• _About this task_:
Your response should be every line from the entries that includes the string "Ofrecer".

[Stored data entries]
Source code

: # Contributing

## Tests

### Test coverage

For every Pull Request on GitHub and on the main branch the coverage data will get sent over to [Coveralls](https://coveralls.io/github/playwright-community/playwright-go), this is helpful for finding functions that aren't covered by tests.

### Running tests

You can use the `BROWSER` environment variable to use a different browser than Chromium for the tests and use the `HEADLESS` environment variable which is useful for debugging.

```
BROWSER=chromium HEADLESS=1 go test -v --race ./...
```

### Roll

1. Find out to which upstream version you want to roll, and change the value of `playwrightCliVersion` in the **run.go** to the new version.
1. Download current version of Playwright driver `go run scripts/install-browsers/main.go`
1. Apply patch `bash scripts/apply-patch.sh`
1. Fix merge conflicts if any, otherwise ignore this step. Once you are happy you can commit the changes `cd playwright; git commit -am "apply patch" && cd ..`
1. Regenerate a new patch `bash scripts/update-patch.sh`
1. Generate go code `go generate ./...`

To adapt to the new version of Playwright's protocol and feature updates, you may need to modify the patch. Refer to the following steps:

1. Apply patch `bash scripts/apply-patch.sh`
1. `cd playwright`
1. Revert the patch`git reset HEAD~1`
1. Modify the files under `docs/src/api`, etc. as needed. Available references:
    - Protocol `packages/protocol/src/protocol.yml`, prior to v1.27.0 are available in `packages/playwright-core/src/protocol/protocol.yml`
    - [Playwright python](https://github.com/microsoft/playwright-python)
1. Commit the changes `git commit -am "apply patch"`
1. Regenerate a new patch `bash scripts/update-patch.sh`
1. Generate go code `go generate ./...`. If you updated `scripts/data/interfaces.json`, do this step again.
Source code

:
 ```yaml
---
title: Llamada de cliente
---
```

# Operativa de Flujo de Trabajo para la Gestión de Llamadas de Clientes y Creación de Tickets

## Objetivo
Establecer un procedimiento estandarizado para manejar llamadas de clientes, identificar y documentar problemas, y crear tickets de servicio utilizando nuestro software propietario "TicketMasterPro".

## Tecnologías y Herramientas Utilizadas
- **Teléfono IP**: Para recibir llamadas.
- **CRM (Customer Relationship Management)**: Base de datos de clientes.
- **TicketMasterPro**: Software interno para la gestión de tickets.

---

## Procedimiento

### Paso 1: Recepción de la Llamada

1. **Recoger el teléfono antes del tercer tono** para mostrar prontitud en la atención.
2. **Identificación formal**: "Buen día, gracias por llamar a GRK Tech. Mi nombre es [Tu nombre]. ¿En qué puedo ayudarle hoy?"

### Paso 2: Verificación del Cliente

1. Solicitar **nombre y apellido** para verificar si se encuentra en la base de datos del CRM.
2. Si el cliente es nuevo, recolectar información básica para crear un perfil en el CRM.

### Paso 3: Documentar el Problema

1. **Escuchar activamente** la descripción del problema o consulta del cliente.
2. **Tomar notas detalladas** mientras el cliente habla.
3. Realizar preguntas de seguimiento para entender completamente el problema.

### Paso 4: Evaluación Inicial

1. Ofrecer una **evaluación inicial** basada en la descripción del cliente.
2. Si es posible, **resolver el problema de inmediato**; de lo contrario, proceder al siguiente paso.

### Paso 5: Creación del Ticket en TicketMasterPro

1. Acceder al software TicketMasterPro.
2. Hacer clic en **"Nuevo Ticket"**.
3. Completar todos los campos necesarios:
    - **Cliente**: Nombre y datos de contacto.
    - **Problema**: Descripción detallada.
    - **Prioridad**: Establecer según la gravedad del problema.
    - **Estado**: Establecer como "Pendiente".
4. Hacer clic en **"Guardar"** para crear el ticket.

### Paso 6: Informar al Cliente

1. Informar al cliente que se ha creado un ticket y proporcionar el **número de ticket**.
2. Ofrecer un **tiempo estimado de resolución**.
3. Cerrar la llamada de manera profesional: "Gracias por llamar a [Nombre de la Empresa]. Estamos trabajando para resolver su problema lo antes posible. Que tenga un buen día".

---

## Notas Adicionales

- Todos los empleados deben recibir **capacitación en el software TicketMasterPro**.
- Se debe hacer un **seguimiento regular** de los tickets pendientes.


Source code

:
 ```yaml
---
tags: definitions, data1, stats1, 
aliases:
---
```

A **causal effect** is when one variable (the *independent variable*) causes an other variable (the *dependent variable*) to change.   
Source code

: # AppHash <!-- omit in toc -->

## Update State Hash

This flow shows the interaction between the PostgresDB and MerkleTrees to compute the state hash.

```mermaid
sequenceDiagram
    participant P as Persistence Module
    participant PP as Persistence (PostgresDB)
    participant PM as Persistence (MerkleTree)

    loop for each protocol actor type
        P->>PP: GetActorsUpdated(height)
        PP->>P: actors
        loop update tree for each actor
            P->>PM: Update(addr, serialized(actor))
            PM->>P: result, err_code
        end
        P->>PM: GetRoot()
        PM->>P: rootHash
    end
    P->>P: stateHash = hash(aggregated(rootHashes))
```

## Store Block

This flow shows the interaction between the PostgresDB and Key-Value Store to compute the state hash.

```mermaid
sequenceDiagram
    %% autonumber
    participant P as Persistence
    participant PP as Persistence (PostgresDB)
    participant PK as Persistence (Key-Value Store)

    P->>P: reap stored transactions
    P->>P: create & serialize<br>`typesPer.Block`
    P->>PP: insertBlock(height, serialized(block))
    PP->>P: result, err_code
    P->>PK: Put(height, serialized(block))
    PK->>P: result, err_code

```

• _Solution to this problem_:
1. Ofrecer una **evaluación inicial** basada en la descripción del cliente.
2. Ofrecer un **tiempo estimado de resolución**.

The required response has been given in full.